Principles of Fundraising, IMHO (Part 3)
Your donors are leaving you. They are dying, moving away, growing disinterested, running out of money ... . Some loss is inevitable, but your job is to stop as much as you can — through a great new donor conversion program (to get that all-important second gift), lapsed recovery and an ongoing cultivation program that keeps donors excited about giving and informed about what impact their gifts are having.
I had a conversation with someone at the AFP conference that went something like this:
Other person: We don't do direct-mail donor acquisition any more. It doesn't work for us.
Me: So what are your sources of income these days?
Other person: Major donors.
Me: How did those major donors initially come on your donor file?
Other person: Through direct-mail acquisition.
Principle 10: You have to watch your numbers, and course-correct when necessary.

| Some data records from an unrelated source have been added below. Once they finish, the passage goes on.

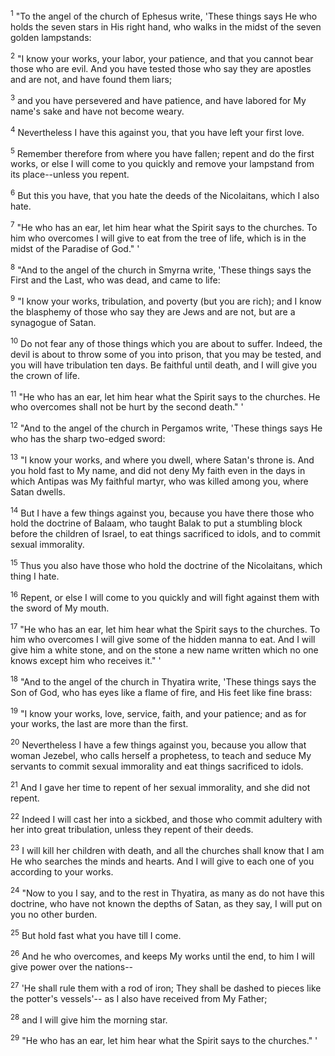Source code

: <sup>1</sup> 
"To the angel of the church of Ephesus write, 'These things says He who holds the seven stars in His right hand, who walks in the midst of the seven golden lampstands: 

<sup>2</sup> 
"I know your works, your labor, your patience, and that you cannot bear those who are evil. And you have tested those who say they are apostles and are not, and have found them liars; 

<sup>3</sup> 
and you have persevered and have patience, and have labored for My name's sake and have not become weary. 

<sup>4</sup> 
Nevertheless I have this against you, that you have left your first love. 

<sup>5</sup> 
Remember therefore from where you have fallen; repent and do the first works, or else I will come to you quickly and remove your lampstand from its place--unless you repent. 

<sup>6</sup> 
But this you have, that you hate the deeds of the Nicolaitans, which I also hate. 

<sup>7</sup> 
"He who has an ear, let him hear what the Spirit says to the churches. To him who overcomes I will give to eat from the tree of life, which is in the midst of the Paradise of God." ' 

<sup>8</sup> 
"And to the angel of the church in Smyrna write, 'These things says the First and the Last, who was dead, and came to life: 

<sup>9</sup> 
"I know your works, tribulation, and poverty (but you are rich); and I know the blasphemy of those who say they are Jews and are not, but are a synagogue of Satan. 

<sup>10</sup> 
Do not fear any of those things which you are about to suffer. Indeed, the devil is about to throw some of you into prison, that you may be tested, and you will have tribulation ten days. Be faithful until death, and I will give you the crown of life. 

<sup>11</sup> 
"He who has an ear, let him hear what the Spirit says to the churches. He who overcomes shall not be hurt by the second death." ' 

<sup>12</sup> 
"And to the angel of the church in Pergamos write, 'These things says He who has the sharp two-edged sword: 

<sup>13</sup> 
"I know your works, and where you dwell, where Satan's throne is. And you hold fast to My name, and did not deny My faith even in the days in which Antipas was My faithful martyr, who was killed among you, where Satan dwells. 

<sup>14</sup> 
But I have a few things against you, because you have there those who hold the doctrine of Balaam, who taught Balak to put a stumbling block before the children of Israel, to eat things sacrificed to idols, and to commit sexual immorality. 

<sup>15</sup> 
Thus you also have those who hold the doctrine of the Nicolaitans, which thing I hate. 

<sup>16</sup> 
Repent, or else I will come to you quickly and will fight against them with the sword of My mouth. 

<sup>17</sup> 
"He who has an ear, let him hear what the Spirit says to the churches. To him who overcomes I will give some of the hidden manna to eat. And I will give him a white stone, and on the stone a new name written which no one knows except him who receives it." ' 

<sup>18</sup> 
"And to the angel of the church in Thyatira write, 'These things says the Son of God, who has eyes like a flame of fire, and His feet like fine brass: 

<sup>19</sup> 
"I know your works, love, service, faith, and your patience; and as for your works, the last are more than the first. 

<sup>20</sup> 
Nevertheless I have a few things against you, because you allow that woman Jezebel, who calls herself a prophetess, to teach and seduce My servants to commit sexual immorality and eat things sacrificed to idols. 

<sup>21</sup> 
And I gave her time to repent of her sexual immorality, and she did not repent. 

<sup>22</sup> 
Indeed I will cast her into a sickbed, and those who commit adultery with her into great tribulation, unless they repent of their deeds. 

<sup>23</sup> 
I will kill her children with death, and all the churches shall know that I am He who searches the minds and hearts. And I will give to each one of you according to your works. 

<sup>24</sup> 
"Now to you I say, and to the rest in Thyatira, as many as do not have this doctrine, who have not known the depths of Satan, as they say, I will put on you no other burden. 

<sup>25</sup> 
But hold fast what you have till I come. 

<sup>26</sup> 
And he who overcomes, and keeps My works until the end, to him I will give power over the nations-- 

<sup>27</sup> 
'He shall rule them with a rod of iron; They shall be dashed to pieces like the potter's vessels'-- as I also have received from My Father; 

<sup>28</sup> 
and I will give him the morning star. 

<sup>29</sup> 
"He who has an ear, let him hear what the Spirit says to the churches." '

Ignorance of the numbers is not acceptable. Many donor-management systems have reports built in; the problem is, there are so many we don't know where to begin. At a minimum, I suggest you review these reports monthly:
- Income, expense, net income, average gift and percent response of all mailings and e-appeals;
- First-time donors: total, number giving a second gift within six months;
- Donor file (mailing list) growth;
- Major donor activity;
- Recovery of lapsed donors, and methods that are most effective for reactivation;
- Sources of new donors;
- Attrition rate;
- Lifetime (or long-term) giving by acquisition source.
Principle 11: Donors care about overhead. So you'd better care, too.
Despite the articles and videos making the rounds and some well-grounded rationale that an over-emphasis on overhead can hold a nonprofit back from doing the maximum amount of good work, the reality is that many donors — individuals, foundations and corporations — will not support nonprofits that have overhead above a certain percentage.
Pamela consults with nonprofits, helping them develop their fundraising strategy and writing copy to achieve their goals. Additionally, she teaches fundraising at two universities, hoping to inspire the next generation of fundraisers to be passionate about the profession. Previously, Pamela led the fundraising programs for nonprofit organizations. Pamela is a member of the Advisory Panel for Rogare, the fundraising think tank at Plymouth University’s Hartsook Centre for Sustainable Philanthropy, a CFRE, a graduate of Wheaton College (IL) and Dominican University, and holds a Doctorate in Business Administration from California Southern University. Contact Pamela at firstname.lastname@example.org or follow her on Twitter at @pjbarden.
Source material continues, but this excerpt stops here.